Studies have proved that prisons at times are epicenters for infectious diseases because of the higher background prevalence of infection, the higher levels of risk factors for infection, the unavoidable close contact in often overcrowded, poorly ventilated, and unsanitary facilities, and the poor access to health care services relative to that in community settings.

Baine says that it’s on the basis of this that they have resolved not to let new ‘clients’ intermingle with the general prison population. He adds that they have decided to set up isolation centres where the remanded suspects will be kept for the moment.

“We cannot risk having a case of COVID-19 in prison facilities and so we have set up isolation centres. Suspects in these centers will not get in contact with our general population,” Baine told Uganda Radio Network.

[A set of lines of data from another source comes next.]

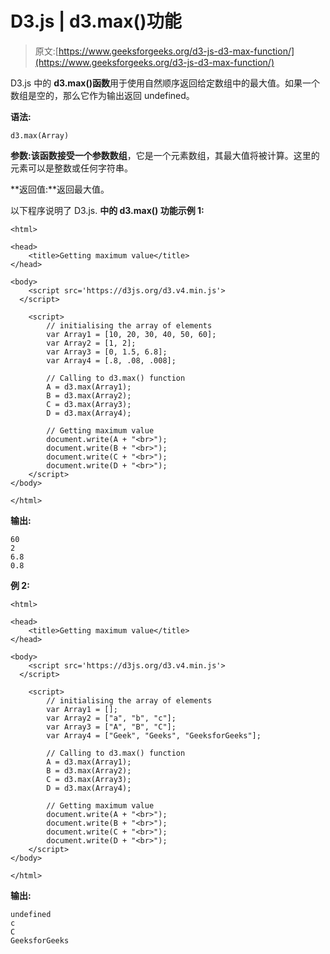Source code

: # D3.js | d3.max()功能

> 原文:[https://www.geeksforgeeks.org/d3-js-d3-max-function/](https://www.geeksforgeeks.org/d3-js-d3-max-function/)

D3.js 中的 **d3.max()函数**用于使用自然顺序返回给定数组中的最大值。如果一个数组是空的，那么它作为输出返回 undefined。

**语法:**

```
d3.max(Array)
```

**参数:**该函数接受一个参数**数组**，它是一个元素数组，其最大值将被计算。这里的元素可以是整数或任何字符串。

**返回值:**返回最大值。

以下程序说明了 D3.js.
**中的 **d3.max()** 功能示例 1:**

```
<html>

<head>
    <title>Getting maximum value</title>
</head>

<body>
    <script src='https://d3js.org/d3.v4.min.js'>
  </script>

    <script>
        // initialising the array of elements
        var Array1 = [10, 20, 30, 40, 50, 60];
        var Array2 = [1, 2];
        var Array3 = [0, 1.5, 6.8];
        var Array4 = [.8, .08, .008];

        // Calling to d3.max() function
        A = d3.max(Array1);
        B = d3.max(Array2);
        C = d3.max(Array3);
        D = d3.max(Array4);

        // Getting maximum value
        document.write(A + "<br>");
        document.write(B + "<br>");
        document.write(C + "<br>");
        document.write(D + "<br>");
    </script>
</body>

</html>
```

**输出:**

```
60
2
6.8
0.8
```

**例 2:**

```
<html>

<head>
    <title>Getting maximum value</title>
</head>

<body>
    <script src='https://d3js.org/d3.v4.min.js'>
  </script>

    <script>
        // initialising the array of elements
        var Array1 = [];
        var Array2 = ["a", "b", "c"];
        var Array3 = ["A", "B", "C"];
        var Array4 = ["Geek", "Geeks", "GeeksforGeeks"];

        // Calling to d3.max() function
        A = d3.max(Array1);
        B = d3.max(Array2);
        C = d3.max(Array3);
        D = d3.max(Array4);

        // Getting maximum value
        document.write(A + "<br>");
        document.write(B + "<br>");
        document.write(C + "<br>");
        document.write(D + "<br>");
    </script>
</body>

</html>
```

**输出:**

```
undefined
c
C
GeeksforGeeks
```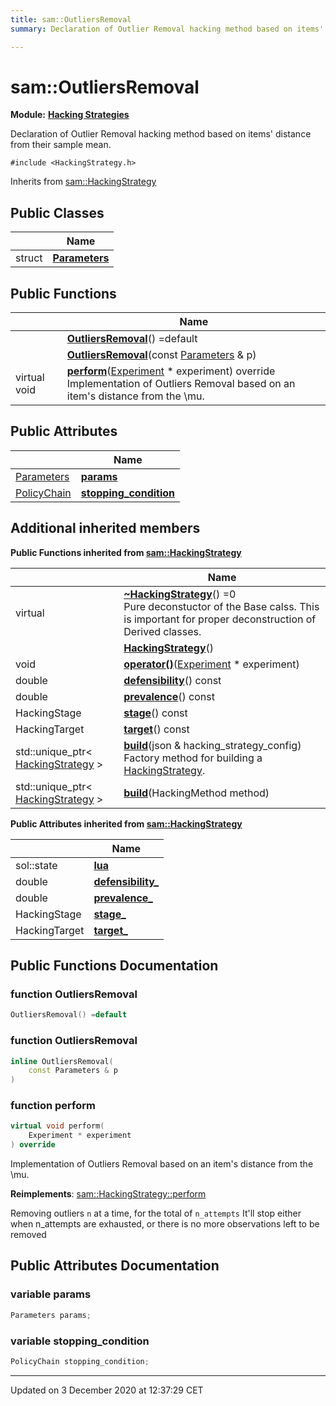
 ```yaml
---
title: sam::OutliersRemoval
summary: Declaration of Outlier Removal hacking method based on items' distance from their sample mean.  

---
```


# sam::OutliersRemoval


**Module:** **[Hacking Strategies](/doxygen/Modules/group___hacking_strategies/)**

Declaration of Outlier Removal hacking method based on items' distance from their sample mean. 

`#include <HackingStrategy.h>`


Inherits from [sam::HackingStrategy](/doxygen/Classes/classsam_1_1_hacking_strategy/)



## Public Classes

|                | Name           |
| -------------- | -------------- |
| struct | **[Parameters](/doxygen/Classes/structsam_1_1_outliers_removal_1_1_parameters/)**  |








## Public Functions

|                | Name           |
| -------------- | -------------- |
|  | **[OutliersRemoval](/doxygen/Classes/classsam_1_1_outliers_removal/#function-outliersremoval)**() =default  |
|  | **[OutliersRemoval](/doxygen/Classes/classsam_1_1_outliers_removal/#function-outliersremoval)**(const [Parameters](/doxygen/Classes/structsam_1_1_outliers_removal_1_1_parameters/) & p)  |
| virtual void | **[perform](/doxygen/Classes/classsam_1_1_outliers_removal/#function-perform)**([Experiment](/doxygen/Classes/classsam_1_1_experiment/) * experiment) override <br>Implementation of Outliers Removal based on an item's distance from the \mu.  |


## Public Attributes

|                | Name           |
| -------------- | -------------- |
| [Parameters](/doxygen/Classes/structsam_1_1_outliers_removal_1_1_parameters/) | **[params](/doxygen/Classes/classsam_1_1_outliers_removal/#variable-params)**  |
| [PolicyChain](/doxygen/Classes/structsam_1_1_policy_chain/) | **[stopping_condition](/doxygen/Classes/classsam_1_1_outliers_removal/#variable-stopping_condition)**  |




## Additional inherited members










**Public Functions inherited from [sam::HackingStrategy](/doxygen/Classes/classsam_1_1_hacking_strategy/)**

|                | Name           |
| -------------- | -------------- |
| virtual  | **[~HackingStrategy](/doxygen/Classes/classsam_1_1_hacking_strategy/#function-~hackingstrategy)**() =0 <br>Pure deconstuctor of the Base calss. This is important for proper deconstruction of Derived classes.  |
|  | **[HackingStrategy](/doxygen/Classes/classsam_1_1_hacking_strategy/#function-hackingstrategy)**()  |
| void | **[operator()](/doxygen/Classes/classsam_1_1_hacking_strategy/#function-operator())**([Experiment](/doxygen/Classes/classsam_1_1_experiment/) * experiment)  |
| double | **[defensibility](/doxygen/Classes/classsam_1_1_hacking_strategy/#function-defensibility)**() const  |
| double | **[prevalence](/doxygen/Classes/classsam_1_1_hacking_strategy/#function-prevalence)**() const  |
| HackingStage | **[stage](/doxygen/Classes/classsam_1_1_hacking_strategy/#function-stage)**() const  |
| HackingTarget | **[target](/doxygen/Classes/classsam_1_1_hacking_strategy/#function-target)**() const  |
| std::unique_ptr< [HackingStrategy](/doxygen/Classes/classsam_1_1_hacking_strategy/) > | **[build](/doxygen/Classes/classsam_1_1_hacking_strategy/#function-build)**(json & hacking_strategy_config) <br>Factory method for building a [HackingStrategy](/doxygen/Classes/classsam_1_1_hacking_strategy/).  |
| std::unique_ptr< [HackingStrategy](/doxygen/Classes/classsam_1_1_hacking_strategy/) > | **[build](/doxygen/Classes/classsam_1_1_hacking_strategy/#function-build)**(HackingMethod method)  |


**Public Attributes inherited from [sam::HackingStrategy](/doxygen/Classes/classsam_1_1_hacking_strategy/)**

|                | Name           |
| -------------- | -------------- |
| sol::state | **[lua](/doxygen/Classes/classsam_1_1_hacking_strategy/#variable-lua)**  |
| double | **[defensibility_](/doxygen/Classes/classsam_1_1_hacking_strategy/#variable-defensibility_)**  |
| double | **[prevalence_](/doxygen/Classes/classsam_1_1_hacking_strategy/#variable-prevalence_)**  |
| HackingStage | **[stage_](/doxygen/Classes/classsam_1_1_hacking_strategy/#variable-stage_)**  |
| HackingTarget | **[target_](/doxygen/Classes/classsam_1_1_hacking_strategy/#variable-target_)**  |













## Public Functions Documentation

### function OutliersRemoval

```cpp
OutliersRemoval() =default
```





























### function OutliersRemoval

```cpp
inline OutliersRemoval(
    const Parameters & p
)
```





























### function perform

```cpp
virtual void perform(
    Experiment * experiment
) override
```

Implementation of Outliers Removal based on an item's distance from the \mu. 

























**Reimplements**: [sam::HackingStrategy::perform](/doxygen/Classes/classsam_1_1_hacking_strategy/#function-perform)



Removing outliers `n` at a time, for the total of `n_attempts` It'll stop either when n_attempts are exhausted, or there is no more observations left to be removed



## Public Attributes Documentation

### variable params

```cpp
Parameters params;
```





























### variable stopping_condition

```cpp
PolicyChain stopping_condition;
```

































-------------------------------

Updated on  3 December 2020 at 12:37:29 CET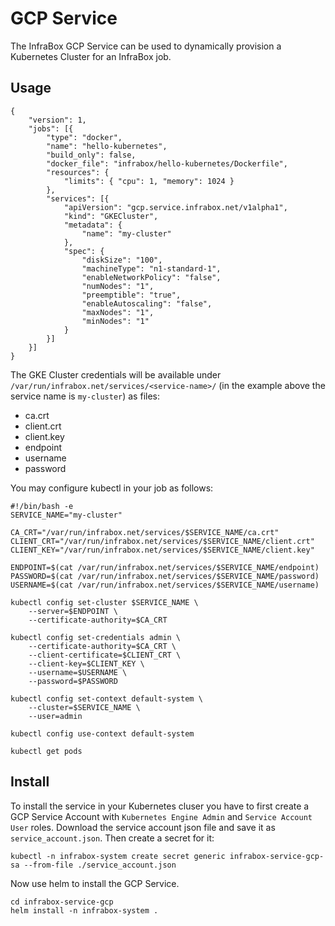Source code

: # GCP Service
The InfraBox GCP Service can be used to dynamically provision a Kubernetes Cluster for an InfraBox job.

## Usage

```
{
    "version": 1,
    "jobs": [{
        "type": "docker",
        "name": "hello-kubernetes",
        "build_only": false,
        "docker_file": "infrabox/hello-kubernetes/Dockerfile",
        "resources": {
            "limits": { "cpu": 1, "memory": 1024 }
        },
        "services": [{
            "apiVersion": "gcp.service.infrabox.net/v1alpha1",
            "kind": "GKECluster",
            "metadata": {
                "name": "my-cluster"
            },
            "spec": {
                "diskSize": "100",
                "machineType": "n1-standard-1",
                "enableNetworkPolicy": "false",
                "numNodes": "1",
                "preemptible": "true",
                "enableAutoscaling": "false",
                "maxNodes": "1",
                "minNodes": "1"
            }
        }]
    }]
}
```

The GKE Cluster credentials will be available under `/var/run/infrabox.net/services/<service-name>/` (in the example above the service name is `my-cluster`) as files:

- ca.crt
- client.crt
- client.key
- endpoint
- username
- password

You may configure kubectl in your job as follows:

```
#!/bin/bash -e
SERVICE_NAME="my-cluster"

CA_CRT="/var/run/infrabox.net/services/$SERVICE_NAME/ca.crt"
CLIENT_CRT="/var/run/infrabox.net/services/$SERVICE_NAME/client.crt"
CLIENT_KEY="/var/run/infrabox.net/services/$SERVICE_NAME/client.key"

ENDPOINT=$(cat /var/run/infrabox.net/services/$SERVICE_NAME/endpoint)
PASSWORD=$(cat /var/run/infrabox.net/services/$SERVICE_NAME/password)
USERNAME=$(cat /var/run/infrabox.net/services/$SERVICE_NAME/username)

kubectl config set-cluster $SERVICE_NAME \
    --server=$ENDPOINT \
    --certificate-authority=$CA_CRT

kubectl config set-credentials admin \
    --certificate-authority=$CA_CRT \
    --client-certificate=$CLIENT_CRT \
    --client-key=$CLIENT_KEY \
    --username=$USERNAME \
    --password=$PASSWORD

kubectl config set-context default-system \
    --cluster=$SERVICE_NAME \
    --user=admin

kubectl config use-context default-system

kubectl get pods
```

## Install
To install the service in your Kubernetes cluser you have to first create a GCP Service Account with `Kubernetes Engine Admin` and `Service Account User` roles.
Download the service account json file and save it as `service_account.json`. Then create a secret for it:

```
kubectl -n infrabox-system create secret generic infrabox-service-gcp-sa --from-file ./service_account.json
```

Now use helm to install the GCP Service.

```
cd infrabox-service-gcp
helm install -n infrabox-system .
```
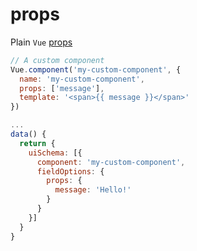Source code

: # props

Plain `Vue` [props](https://vuejs.org/v2/guide/components.html#Props)

```js
// A custom component
Vue.component('my-custom-component', {
  name: 'my-custom-component',
  props: ['message'],
  template: '<span>{{ message }}</span>'
})

...
data() {
  return {
    uiSchema: [{
      component: 'my-custom-component',
      fieldOptions: {
        props: {
          message: 'Hello!'
        }
      }
    }]
  }
}
```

Baine says that the newly constructed Kitalya Min Max Prison in Wakiso will be holding all suspects remanded from Kampala Metropolitan Area at this time. The facility which was built to hold inmates on longer sentences has been empty at the moment and is now seen as a perfect place of isolation.

The high tech correction facility was built with large sized prison wards and 30 cells, all fitted with modern sanitary facilities. It has a fully-fledged medical wing complete with an inpatient section and isolation rooms for contagious diseases.

Baine says Kitalya has already received ‘clients’ including 36 Chinese nationals who were on Friday arraigned before Buganda Road Court and charged with illegally operating businesses in Kampala, being in unlawful possession of wildlife protected species, and having suspected stolen property.

He further adds that other centres have been put up in Mbarara, Kyenjojo, Soroti and Gulu, among other areas.

World Health Organization and the Center for Disease Control- CDC have issued guidelines on how COVID-19 can be prevented from spreading to prisons arguing them to be on the lookout on community transmission of the pandemic since it is one of the means through which correctional facilities and detention centers are more likely to start seeing cases inside their walls.

Although hard-hit countries have since been forced to release several inmates, Uganda is still hesitant to take that direction, in one of the recent National addresses on COVID-19 President Yoweri Museveni noted it was too early to make such a call. However, Uganda Prisons Service has halted routine visits to inmates in its facilities as part of the preventive measures against the Corona Virus.

The number of confirmed cases in Uganda has been drastically increasing hitting 23 in a space of one week.